» **WHAT IS NEEDED**:
Using the records below, transcribe word for word the stretch from the line that contains "Nomons les machines" through the line that contains "- Ping ESXi -> w3.org : OK", both end lines included, and nothing else.

» **DATASET EXCERPTS**:
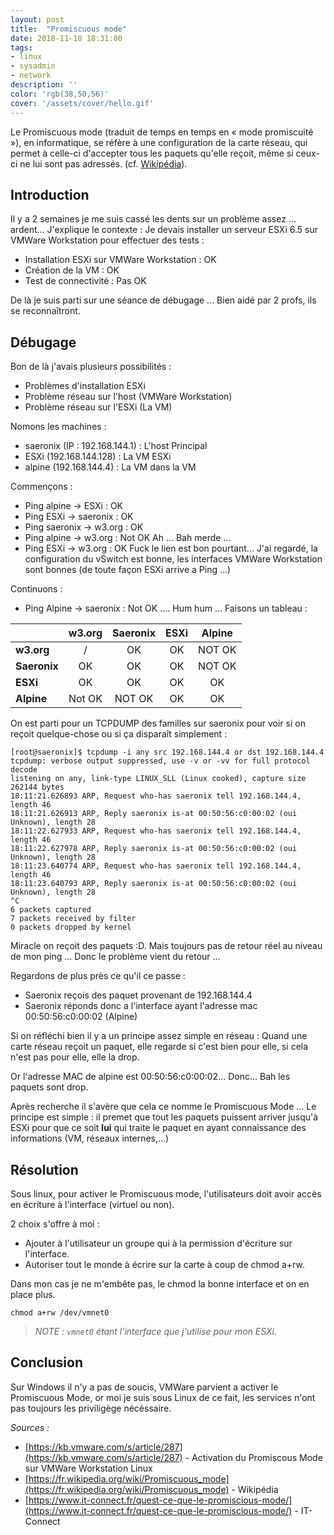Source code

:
 ```yaml
---
layout: post
title:  "Promiscuous mode"
date: 2018-11-18 18:31:00
tags:
- linux
- sysadmin
- network
description: ''
color: 'rgb(38,50,56)'
cover: '/assets/cover/hello.gif'
---
```


Le Promiscuous mode (traduit de temps en temps en « mode promiscuité »), en informatique, se réfère à une configuration de la carte réseau, qui permet à celle-ci d'accepter tous les paquets qu'elle reçoit, même si ceux-ci ne lui sont pas adressés. (cf. [Wikipédia](https://fr.wikipedia.org/wiki/Promiscuous_mode)).

Introduction
------------
Il y a 2 semaines je me suis cassé les dents sur un problème assez ... ardent...
J'explique le contexte :
Je devais installer un serveur ESXi 6.5 sur VMWare Workstation pour effectuer des tests :
- Installation ESXi sur VMWare Workstation : OK
- Création de la VM : OK
- Test de connectivité : Pas OK

De là je suis parti sur une séance de débugage ... Bien aidé par 2 profs, ils se reconnaîtront.

Débugage
--------

Bon de là j'avais plusieurs possibilités :
- Problèmes d'installation ESXi
- Problème réseau sur l'host (VMWare Workstation)
- Problème réseau sur l'ESXi (La VM)

Nomons les machines :
- saeronix (IP : 192.168.144.1) : L'host Principal
- ESXi (192.168.144.128) : La VM ESXi
- alpine (192.168.144.4) : La VM dans la VM

Commençons :
- Ping alpine -> ESXi : OK
- Ping ESXi -> saeronix : OK
- Ping saeronix -> w3.org : OK
- Ping alpine -> w3.org : Not OK
Ah ... Bah merde ...
- Ping ESXi -> w3.org : OK
Fuck le lien est bon pourtant... J'ai regardé, la configuration du vSwitch est bonne, les interfaces VMWare Workstation sont bonnes (de toute façon ESXi arrive a Ping ...)

Continuons :
- Ping Alpine -> saeronix : Not OK ....
Hum hum ...
Faisons un tableau :

|            |w3.org|Saeronix|ESXi|Alpine|
|------------|:----:|:------:|:--:|:----:|
|**w3.org**  |/     |OK      |OK  |NOT OK|
|**Saeronix**|OK    |OK      |OK  |NOT OK|
|**ESXi**    |OK    |OK      |OK  |OK    |
|**Alpine**  |Not OK|NOT OK  |OK  |OK    |


On est parti pour un TCPDUMP des familles sur saeronix pour voir si on reçoit quelque-chose ou si ça disparaît simplement :
```
[root@saeronix]$ tcpdump -i any src 192.168.144.4 or dst 192.168.144.4
tcpdump: verbose output suppressed, use -v or -vv for full protocol decode
listening on any, link-type LINUX_SLL (Linux cooked), capture size 262144 bytes
18:11:21.626893 ARP, Request who-has saeronix tell 192.168.144.4, length 46
18:11:21.626913 ARP, Reply saeronix is-at 00:50:56:c0:00:02 (oui Unknown), length 28
18:11:22.627933 ARP, Request who-has saeronix tell 192.168.144.4, length 46
18:11:22.627978 ARP, Reply saeronix is-at 00:50:56:c0:00:02 (oui Unknown), length 28
18:11:23.640774 ARP, Request who-has saeronix tell 192.168.144.4, length 46
18:11:23.640793 ARP, Reply saeronix is-at 00:50:56:c0:00:02 (oui Unknown), length 28
^C
6 packets captured
7 packets received by filter
0 packets dropped by kernel
```
Miracle on reçoit des paquets :D.
Mais toujours pas de retour réel au niveau de mon ping ... Donc le problème vient du retour ...

Regardons de plus près ce qu'il ce passe :
- Saeronix reçois des paquet provenant de 192.168.144.4
- Saeronix réponds donc a l'interface ayant l'adresse mac 00:50:56:c0:00:02 (Alpine)

Si on réfléchi bien il y a un principe assez simple en réseau : Quand une carte réseau reçoit un paquet, elle regarde si c'est bien pour elle, si cela n'est pas pour elle, elle la drop.

Or l'adresse MAC de alpine est 00:50:56:c0:00:02... Donc... Bah les paquets sont drop.

Après recherche il s'avère que cela ce nomme le Promiscuous Mode ...
Le principe est simple : il premet que tout les paquets puissent arriver jusqu'à ESXi pour que ce soit **lui** qui traite le paquet en ayant connaissance des informations (VM, réseaux internes,...)

Résolution
-----------

Sous linux, pour activer le Promiscuous mode, l'utilisateurs doit avoir accès en écriture à l'interface (virtuel ou non).

2 choix s'offre à moi :
- Ajouter à l'utilisateur un groupe qui à la permission d'écriture sur l'interface.
- Autoriser tout le monde à écrire sur la carte à coup de chmod a+rw.

Dans mon cas je ne m'embête pas, le chmod la bonne interface et on en place plus.
```
chmod a+rw /dev/vmnet0
```
> *NOTE : `vmnet0` étant l'interface que j'utilise pour mon ESXi.*

Conclusion
----------

Sur Windows il n'y a pas de soucis, VMWare parvient a activer le Promiscuous Mode, or moi je suis sous Linux de ce fait, les services n'ont pas toujours les priviligège nécéssaire.


*Sources :*
- [https://kb.vmware.com/s/article/287](https://kb.vmware.com/s/article/287) - Activation du Promiscous Mode sur VMWare Workstation Linux
- [https://fr.wikipedia.org/wiki/Promiscuous_mode](https://fr.wikipedia.org/wiki/Promiscuous_mode) - Wikipédia
- [https://www.it-connect.fr/quest-ce-que-le-promiscious-mode/](https://www.it-connect.fr/quest-ce-que-le-promiscious-mode/) - IT-Connect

» **SOLUTION BELOW**:
Nomons les machines :
- saeronix (IP : 192.168.144.1) : L'host Principal
- ESXi (192.168.144.128) : La VM ESXi
- alpine (192.168.144.4) : La VM dans la VM

Commençons :
- Ping alpine -> ESXi : OK
- Ping ESXi -> saeronix : OK
- Ping saeronix -> w3.org : OK
- Ping alpine -> w3.org : Not OK
Ah ... Bah merde ...
- Ping ESXi -> w3.org : OK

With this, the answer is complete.